Younger Generations Are Bolder In Salary Negotiations Than Older Colleagues

Younger Generations

50% of Gen Z and millennials admitting to “ghosting” an employer for a higher paying job opportunity

What younger generations want from a new job? People say they are hoppers always look for and change jobs. Job sectors can clearly see a few shifts in the way workers think about compensation. While salary has always been a top concern, they are getting increasingly more strategic and assertive in their approach towards the pay scale.

In this reality of the tight job market, employers are required to be more aware of their compensation offerings in order to stay competitive. The first step for them is to determine where they stand in comparison to industry salary standards. Randstad US 2020 Salary Guide can help employers to understand and do this in a better way.

Obsessed for pay scale

Recently, Randstad US conducted Randstad 2020 U.S. Compensation Insights survey, which unveiled the sentiments of American workers on salary negotiations and how fairly they believe they’re paid.
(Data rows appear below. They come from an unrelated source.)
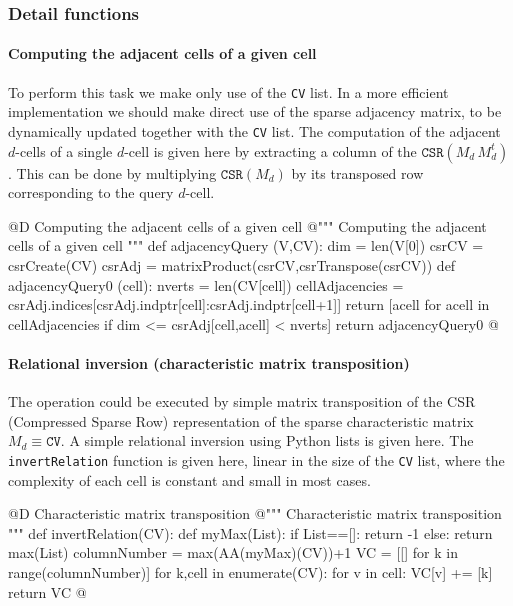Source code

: \documentclass[11pt,oneside]{article}	%
\begin{document}
\subsubsection{Detail functions}


\paragraph{Computing the adjacent cells of a given cell}
To perform this task we make only use of the \texttt{CV} list. In a more efficient implementation we should make direct use of the sparse adjacency matrix, to be dynamically updated together with the \texttt{CV} list.
The computation of the adjacent $d$-cells of a single $d$-cell is given here by extracting a column of the $\texttt{CSR}(M_d\, M_d^t)$. This can be done by multiplying $\texttt{CSR}(M_d)$ by its transposed row corresponding to the query $d$-cell. 

@D Computing the adjacent cells of a given cell
@{""" Computing the adjacent cells of a given cell """
def adjacencyQuery (V,CV):
	dim = len(V[0])
	csrCV =  csrCreate(CV)
	csrAdj = matrixProduct(csrCV,csrTranspose(csrCV))
	def adjacencyQuery0 (cell):
		nverts = len(CV[cell])
		cellAdjacencies = csrAdj.indices[csrAdj.indptr[cell]:csrAdj.indptr[cell+1]]
		return [acell for acell in cellAdjacencies if dim <= csrAdj[cell,acell] < nverts]
	return adjacencyQuery0
@}


\paragraph{Relational inversion (characteristic matrix transposition)}

The operation could be executed by simple matrix transposition of the CSR (Compressed Sparse Row) representation of the sparse characteristic matrix $M_d \equiv \texttt{CV}$.
A simple relational inversion using Python lists is given here. The \texttt{invertRelation} function 
is given here, linear in the size of the \texttt{CV} list, where the complexity of each cell is constant and 
small in most cases.

@D Characteristic matrix transposition
@{""" Characteristic matrix transposition """
def invertRelation(CV):
	def myMax(List):
		if List==[]: return -1
		else: return max(List)
	columnNumber = max(AA(myMax)(CV))+1
	VC = [[] for k in range(columnNumber)]
	for k,cell in enumerate(CV):
		for v in cell:
			VC[v] += [k]
	return VC
@}
\end{document}
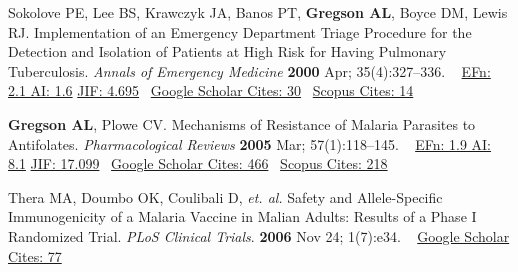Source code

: \documentclass[letterpaper,10pt,sans,dvipsnames,final]{moderncv}%
\begin{document}
\closesection{}
\renewcommand{\refname}{Publications---Research Papers---Peer Reviewed}
\begin{thebibliography}{1}
 \bibitem[1]{} Sokolove PE, Lee BS, Krawczyk JA, Banos PT, \textbf{Gregson AL}, Boyce DM, Lewis RJ. Implementation of an Emergency Department Triage Procedure for the Detection and Isolation of Patients at High Risk for Having Pulmonary Tuberculosis. {\color{BrickRed}\textit{Annals of Emergency Medicine}} \textbf{2000} Apr; 35(4):327--336. \href{http://dx.doi.org/10.1016/S0196-0644(00)70050-3}{\aiDoi}~ 
   {\color{NavyBlue}\href{http://www.eigenfactor.org/detail.php?year=2006&jrlname=ANN%20EMERG%20MED&issnnum=0196-0644}{{\smaller EFn: 2.1 AI: 1.6}} 
       \href{http://admin-apps.isiknowledge.com/JCR/JCR?RQ=RECORD&rank=1&journal=ANN+EMERG+MED}{{\smaller JIF: 4.695}}~ 
       \href{http://scholar.google.com/scholar?cites=10844131317441698410&as_sdt=2005&sciodt=0,5&hl=en}{{\smaller Google Scholar Cites: 30}}~
       \href{http://www.scopus.com/record/display.url?eid=2-s2.0-0033900820&origin=inward&txGid=VWsBqLSNMzShrBOla5xyIwt%3a8}{{\smaller Scopus Cites: 14}}
       }

 \bibitem[2]{} \textbf{Gregson AL}, Plowe CV. Mechanisms of Resistance of Malaria Parasites to Antifolates. {\color{BrickRed}\textit{Pharmacological Reviews}} \textbf{2005} Mar; 57(1):118--145. \href{http://dx.doi.org/10.1124/pr.57.1.4}{\aiDoi}~ 
     {\color{NavyBlue}\href{http://www.eigenfactor.org/detail.php?year=2006&jrlname=PHARMACOL%20REV&issnnum=0031-6997}{{\smaller EFn: 1.9 AI: 8.1}} 
         \href{http://admin-apps.isiknowledge.com/JCR/JCR?RQ=RECORD&rank=1&journal=PHARMACOL+REV}{{\smaller JIF: 17.099}}~ 
         \href{http://scholar.google.com/scholar?cites=686331982961384450&as_sdt=2005&sciodt=0,5&hl=en}{{\smaller Google Scholar Cites: 466}}~
         \href{http://www.scopus.com/record/display.url?eid=2-s2.0-14144253009&origin=inward&txGid=2728424DD3A06399B3857C04F09A7B4B.N5T5nM1aaTEF8rE6yKCR3A%3a33}{{\smaller Scopus Cites: 218}}
         }

 \bibitem[3]{} Thera MA, Doumbo OK, Coulibali D, \emph{et. al.} Safety and Allele-Specific Immunogenicity of a Malaria Vaccine in Malian Adults: Results of a Phase I Randomized Trial.  {\color{BrickRed}\textit{PLoS Clinical Trials}}.  \textbf{2006} Nov 24; 1(7):e34. \href{http://dx.doi.org/10.1371/journal.pctr.0010034}{\aiDoi}~ 
   {\color{NavyBlue}\href{http://scholar.google.com/scholar?cites=2534822405987072634&as_sdt=2005&sciodt=0,5&hl=en}{{\smaller Google Scholar Cites: 77}}
     }



\end{thebibliography}
\end{document}
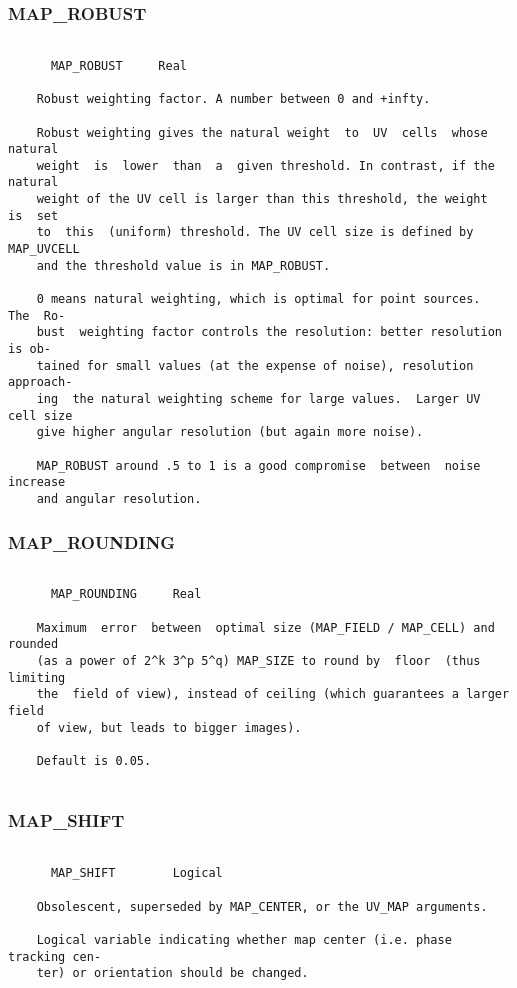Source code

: \subsubsection{MAP\_ROBUST}
\begin{verbatim}

      MAP_ROBUST     Real

    Robust weighting factor. A number between 0 and +infty.

    Robust weighting gives the natural weight  to  UV  cells  whose  natural
    weight  is  lower  than  a  given threshold. In contrast, if the natural
    weight of the UV cell is larger than this threshold, the weight  is  set
    to  this  (uniform) threshold. The UV cell size is defined by MAP_UVCELL
    and the threshold value is in MAP_ROBUST.

    0 means natural weighting, which is optimal for point sources.  The  Ro-
    bust  weighting factor controls the resolution: better resolution is ob-
    tained for small values (at the expense of noise), resolution  approach-
    ing  the natural weighting scheme for large values.  Larger UV cell size
    give higher angular resolution (but again more noise).

    MAP_ROBUST around .5 to 1 is a good compromise  between  noise  increase
    and angular resolution.

\end{verbatim}
\subsubsection{MAP\_ROUNDING}
\begin{verbatim}

      MAP_ROUNDING     Real

    Maximum  error  between  optimal size (MAP_FIELD / MAP_CELL) and rounded
    (as a power of 2^k 3^p 5^q) MAP_SIZE to round by  floor  (thus  limiting
    the  field of view), instead of ceiling (which guarantees a larger field
    of view, but leads to bigger images).

    Default is 0.05.


\end{verbatim}
\subsubsection{MAP\_SHIFT}
\begin{verbatim}

      MAP_SHIFT        Logical

    Obsolescent, superseded by MAP_CENTER, or the UV_MAP arguments.

    Logical variable indicating whether map center (i.e. phase tracking cen-
    ter) or orientation should be changed.

\end{verbatim}
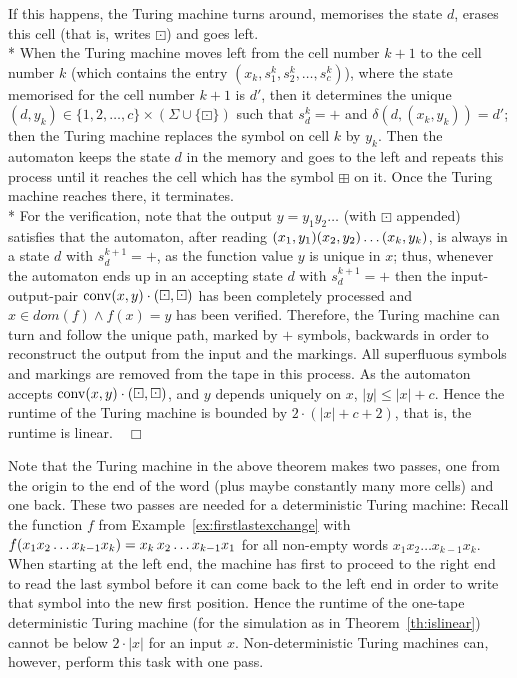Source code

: \documentclass{LMCS}
\theoremstyle{plain}\newtheorem{athm}[thm]{Theorem}
\theoremstyle{plain}\newtheorem{aprop}[thm]{Proposition}
\theoremstyle{plain}\newtheorem{aprob}[thm]{Open Problem}
\theoremstyle{plain}\newtheorem{acor}[thm]{Corollary}
\theoremstyle{plain}\newtheorem{alem}[thm]{Lemma}
\theoremstyle{definition}\newtheorem{adefn}[thm]{Definition}
\theoremstyle{definition}\newtheorem{arem}[thm]{Remark}
\theoremstyle{plain}\newtheorem{aexmp}[thm]{Example}
\theoremstyle{plain}\newtheorem{aclm}[thm]{Claim}
\def\niceqed{~~$\Box$}
\def\conv{{\rm{conv}}}
\def\sp{\\*\indent}
\begin{document}
If this happens, the Turing machine turns around, memorises
the state $d$, erases this cell (that is, writes $\boxdot$)
and goes left. 
\sp
When the Turing machine moves left from the cell number $k+1$ to the cell 
number $k$ (which contains the entry $(x_k,s^k_1,s^k_2,\ldots,s^k_c)$),
where the state memorised for the cell number $k+1$ is $d'$, 
then it determines the
unique $(d,y_k) \in \{1,2,\ldots,c\} \times
 (\Sigma \cup \{\boxdot\})$ such that $s^k_d = +$ and
$\delta(d,(x_k,y_k))=d'$;
then the Turing machine 
replaces the symbol on cell $k$ by $y_k$.
Then the automaton keeps the state $d$ in the memory and goes to
the left and repeats this
process until it reaches the cell which has the symbol
$\boxplus$ on it. Once the Turing machine reaches there, it
terminates.
\sp
For the verification, note that the output $y=y_1y_2\ldots$ 
(with $\boxdot$ appended) satisfies
that the automaton, after reading $(x_1,y_1) \linebreak[3] (x_2,y_2)
\linebreak[3] \ldots \linebreak[3] (x_k,y_k)$, is always in a state $d$
with $s^{k+1}_d = +$,
as the function value $y$ is unique in $x$;
thus, whenever the automaton ends up in an accepting state $d$ with
$s^{k+1}_d = +$ then the input-output-pair
$\conv(x,y) \cdot (\boxdot,\boxdot)$ has
been completely processed and $x \in dom(f) \wedge f(x)=y$ has been
verified. Therefore, the Turing machine can turn and follow the
unique path, marked by $+$ symbols, backwards in order to reconstruct
the output from the input and the markings. All superfluous symbols
and markings are removed from the tape in this process. 
As the automaton accepts $\conv(x,y) \cdot (\boxdot,\boxdot)$,
and $y$ depends uniquely on $x$, $|y| \leq |x|+c$. 
Hence the runtime
of the Turing machine is bounded by $2 \cdot (|x|+c+2)$, that is, the
runtime is linear.\niceqed

\begin{rem}
Note that the Turing machine in the above theorem 
makes two passes, one from the origin to
the end of the word (plus maybe constantly many more cells)
and one back. These two passes are needed
for a deterministic Turing machine: Recall
the function $f$ from Example~\ref{ex:firstlastexchange} with
$f(x_1 x_2 \ldots \linebreak[3] x_{k-1} x_k) = x_k \, x_2 \ldots x_{k-1} x_1$
for all non-empty words $x_1 x_2 \ldots x_{k-1} x_k$. When starting at the left
end, the machine has first to proceed to the right end to read the last
symbol before it can come back to the left end in order to write that
symbol into the new first position. Hence the runtime of the one-tape
deterministic Turing machine (for the simulation as in
Theorem~\ref{th:islinear})
cannot be below $2 \cdot |x|$ for an input $x$. Non-deterministic Turing
machines can, however, perform this task with one pass.
\end{rem}
\end{document}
The survey found Gen Z and millennials are much bolder in their approach to salary negotiations than their older colleagues. In fact, nearly 60 percent reported they have leveraged a potential job offer as a negotiation tactic for a higher salary at their current companies — a stark contrast to just 48 percent of Gen X and 29 percent of baby boomers.

The survey revealed younger generations are more likely to be unpredictable in their actions after accepting job offers, with 50 percent of Gen Z and millennials admitting to “ghosting” an employer for a higher paying job opportunity elsewhere.

Other insights from the survey include:

Compensation remains a key factor in employee retention, especially for younger generations

  • 74% of millennials expect a pay raise every year in order to stay at their companies, versus 62% of boomers and 66% overall.
  • 40% say they’ve only ever received a raise if they’ve asked for one, but this number is higher among younger employees (55 percent of Gen Z and 59% of millennials) than older ones (26% of boomers).
  • 76% overall say their compensation is sufficient to make them stay in their current role for the next 12 months.

All employees (despite age) desire greater pay transparency

  • 55% say their companies do not publish pay information for each role, and 60% say they wish their employers would make that information available across the company.
  • 54% say they aren’t clear on how pay increases or bonuses are calculated at their company.

There is still room for improvement in achieving gender pay equality

  • 51% of women report they’re considering leaving their jobs because they believe they’re underpaid.
  • 60% of women have never negotiated their pay, compared to just 48% of men.
  • 72% of women versus 59%t of men say they would make a lateral move to a different company just to receive a salary jump they wouldn’t get if they stayed at their current company.